(Records from a data collection)
══════════

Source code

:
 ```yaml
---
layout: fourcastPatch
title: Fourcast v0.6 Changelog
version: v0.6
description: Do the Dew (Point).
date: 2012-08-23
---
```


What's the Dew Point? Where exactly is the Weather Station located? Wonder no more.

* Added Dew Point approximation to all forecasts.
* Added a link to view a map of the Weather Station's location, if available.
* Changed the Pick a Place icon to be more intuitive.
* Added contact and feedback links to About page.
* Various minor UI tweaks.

══════════

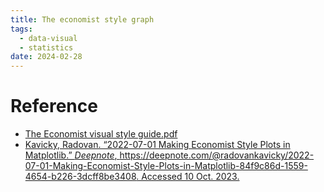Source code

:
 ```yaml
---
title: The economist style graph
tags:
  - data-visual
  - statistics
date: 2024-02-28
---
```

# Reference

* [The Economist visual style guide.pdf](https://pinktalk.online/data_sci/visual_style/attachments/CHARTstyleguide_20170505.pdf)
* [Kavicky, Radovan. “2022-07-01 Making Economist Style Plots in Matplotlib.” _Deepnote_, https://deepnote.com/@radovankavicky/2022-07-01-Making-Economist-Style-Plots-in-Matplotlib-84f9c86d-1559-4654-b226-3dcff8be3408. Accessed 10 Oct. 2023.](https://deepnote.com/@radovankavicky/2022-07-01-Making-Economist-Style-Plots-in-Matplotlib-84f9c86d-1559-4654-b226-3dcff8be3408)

══════════

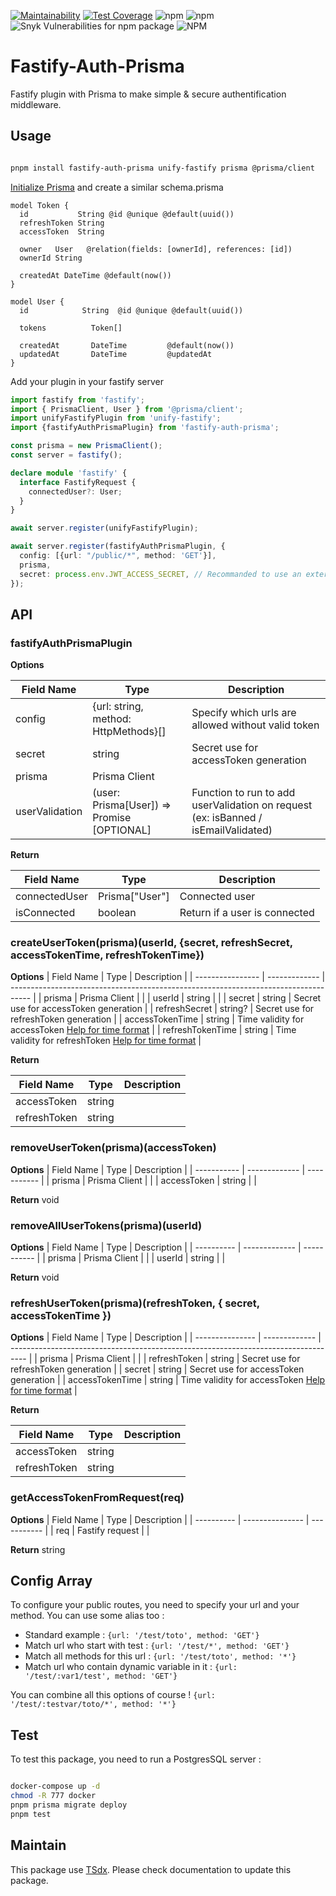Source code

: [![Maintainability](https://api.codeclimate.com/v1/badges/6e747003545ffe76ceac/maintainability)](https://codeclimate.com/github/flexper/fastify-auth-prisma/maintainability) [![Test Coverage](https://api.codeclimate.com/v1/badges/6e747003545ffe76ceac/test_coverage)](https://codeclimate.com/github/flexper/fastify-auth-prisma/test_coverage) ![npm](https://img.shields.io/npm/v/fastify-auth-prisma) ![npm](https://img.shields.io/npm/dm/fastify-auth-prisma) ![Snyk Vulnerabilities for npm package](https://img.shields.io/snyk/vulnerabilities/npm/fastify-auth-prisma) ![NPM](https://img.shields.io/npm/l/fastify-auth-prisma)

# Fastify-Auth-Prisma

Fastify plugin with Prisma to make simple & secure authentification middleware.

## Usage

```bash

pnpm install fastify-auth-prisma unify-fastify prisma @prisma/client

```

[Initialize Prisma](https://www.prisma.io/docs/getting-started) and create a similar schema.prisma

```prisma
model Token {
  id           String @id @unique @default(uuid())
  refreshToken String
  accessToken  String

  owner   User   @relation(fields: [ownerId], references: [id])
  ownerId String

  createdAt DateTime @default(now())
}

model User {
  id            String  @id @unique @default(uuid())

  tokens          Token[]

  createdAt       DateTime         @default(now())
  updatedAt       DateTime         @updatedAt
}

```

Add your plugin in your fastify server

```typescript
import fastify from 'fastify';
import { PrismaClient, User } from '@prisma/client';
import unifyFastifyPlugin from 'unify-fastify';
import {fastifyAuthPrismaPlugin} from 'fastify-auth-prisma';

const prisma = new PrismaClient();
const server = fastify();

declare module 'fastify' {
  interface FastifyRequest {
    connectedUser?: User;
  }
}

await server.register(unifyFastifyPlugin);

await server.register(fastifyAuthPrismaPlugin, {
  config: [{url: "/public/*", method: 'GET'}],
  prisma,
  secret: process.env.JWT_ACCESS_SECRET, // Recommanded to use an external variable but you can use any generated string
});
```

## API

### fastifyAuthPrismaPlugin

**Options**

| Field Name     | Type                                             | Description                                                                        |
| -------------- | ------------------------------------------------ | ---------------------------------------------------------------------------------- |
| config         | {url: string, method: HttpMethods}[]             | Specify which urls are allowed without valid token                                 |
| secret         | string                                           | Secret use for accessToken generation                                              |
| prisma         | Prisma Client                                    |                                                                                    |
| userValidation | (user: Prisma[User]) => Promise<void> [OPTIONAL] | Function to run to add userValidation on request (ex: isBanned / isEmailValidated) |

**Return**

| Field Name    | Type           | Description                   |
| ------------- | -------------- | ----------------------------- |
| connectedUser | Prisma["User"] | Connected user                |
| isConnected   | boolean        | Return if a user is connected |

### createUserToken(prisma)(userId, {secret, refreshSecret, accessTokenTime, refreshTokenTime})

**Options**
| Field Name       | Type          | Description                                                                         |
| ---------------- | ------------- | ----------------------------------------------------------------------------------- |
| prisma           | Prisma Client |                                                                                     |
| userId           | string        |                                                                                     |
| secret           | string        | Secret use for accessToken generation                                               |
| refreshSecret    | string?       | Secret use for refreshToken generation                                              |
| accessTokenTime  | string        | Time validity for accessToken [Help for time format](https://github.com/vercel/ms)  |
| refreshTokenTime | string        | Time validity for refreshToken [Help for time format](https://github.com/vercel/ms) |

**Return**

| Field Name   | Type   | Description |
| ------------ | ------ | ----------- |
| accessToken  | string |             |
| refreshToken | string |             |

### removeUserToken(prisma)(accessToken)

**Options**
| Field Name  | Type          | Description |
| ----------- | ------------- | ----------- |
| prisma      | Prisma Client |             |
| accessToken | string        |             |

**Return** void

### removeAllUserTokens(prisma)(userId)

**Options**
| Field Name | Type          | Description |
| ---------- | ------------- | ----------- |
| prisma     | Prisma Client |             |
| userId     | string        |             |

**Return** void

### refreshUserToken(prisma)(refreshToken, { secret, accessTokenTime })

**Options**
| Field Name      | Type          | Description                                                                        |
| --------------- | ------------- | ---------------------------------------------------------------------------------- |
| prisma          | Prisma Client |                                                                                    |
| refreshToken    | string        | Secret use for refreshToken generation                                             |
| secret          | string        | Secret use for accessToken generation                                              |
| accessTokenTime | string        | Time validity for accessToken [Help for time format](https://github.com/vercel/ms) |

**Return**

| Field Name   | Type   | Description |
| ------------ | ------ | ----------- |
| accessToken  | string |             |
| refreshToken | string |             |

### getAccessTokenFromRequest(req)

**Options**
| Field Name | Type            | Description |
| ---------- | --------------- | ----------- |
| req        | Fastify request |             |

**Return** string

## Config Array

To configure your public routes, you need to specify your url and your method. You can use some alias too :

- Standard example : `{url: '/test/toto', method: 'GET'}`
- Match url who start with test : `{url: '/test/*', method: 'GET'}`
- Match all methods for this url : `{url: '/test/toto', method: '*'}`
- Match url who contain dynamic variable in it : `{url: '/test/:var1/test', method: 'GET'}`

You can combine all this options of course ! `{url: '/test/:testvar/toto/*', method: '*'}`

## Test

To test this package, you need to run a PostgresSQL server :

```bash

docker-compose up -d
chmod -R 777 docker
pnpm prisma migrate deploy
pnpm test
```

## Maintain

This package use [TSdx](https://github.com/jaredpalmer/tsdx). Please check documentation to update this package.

══════════

(Work required): Which of the lines above hold the string "toto"? Copy each one.

(Exercise result):
- Standard example : `{url: '/test/toto', method: 'GET'}`
- Match all methods for this url : `{url: '/test/toto', method: '*'}`
You can combine all this options of course ! `{url: '/test/:testvar/toto/*', method: '*'}`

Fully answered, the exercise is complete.